#### WHAT THE TASK REQUIRES:
Count how many lines of the data below contain the string "char"; the reply should be that number alone.

※

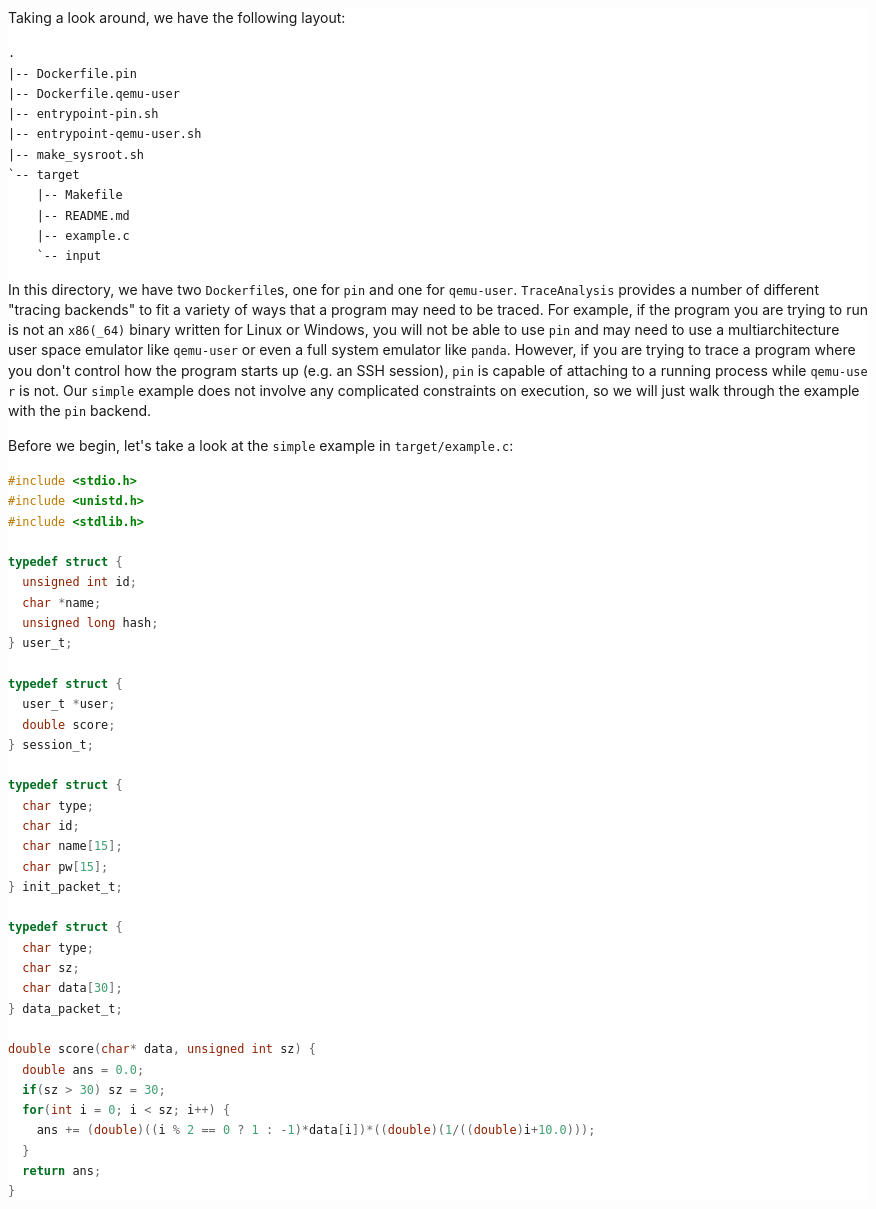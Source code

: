 Taking a look around, we have the following layout:

```
.
|-- Dockerfile.pin
|-- Dockerfile.qemu-user
|-- entrypoint-pin.sh
|-- entrypoint-qemu-user.sh
|-- make_sysroot.sh
`-- target
    |-- Makefile
    |-- README.md
    |-- example.c
    `-- input
```

In this directory, we have two `Dockerfile`s, one for `pin` and one for `qemu-user`. `TraceAnalysis` provides a number of different "tracing backends" to fit a variety of ways that a program may need to be traced. For example, if the program you are trying to run is not an `x86(_64)` binary written for Linux or Windows, you will not be able to use `pin` and may need to use a multiarchitecture user space emulator like `qemu-user` or even a full system emulator like `panda`. However, if you are trying to trace a program where you don't control how the program starts up (e.g. an SSH session), `pin` is capable of attaching to a running process while `qemu-user` is not. Our `simple` example does not involve any complicated constraints on execution, so we will just walk through the example with the `pin` backend.

Before we begin, let's take a look at the `simple` example in `target/example.c`:

```c
#include <stdio.h>
#include <unistd.h>
#include <stdlib.h>

typedef struct {
  unsigned int id;
  char *name;
  unsigned long hash;
} user_t;

typedef struct {
  user_t *user;
  double score;
} session_t;

typedef struct {
  char type;
  char id;
  char name[15];
  char pw[15];
} init_packet_t;

typedef struct {
  char type;
  char sz;
  char data[30];
} data_packet_t;

double score(char* data, unsigned int sz) {
  double ans = 0.0;
  if(sz > 30) sz = 30;
  for(int i = 0; i < sz; i++) {
    ans += (double)((i % 2 == 0 ? 1 : -1)*data[i])*((double)(1/((double)i+10.0)));
  }
  return ans;
}

```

※

#### EXERCISE RESULT:
9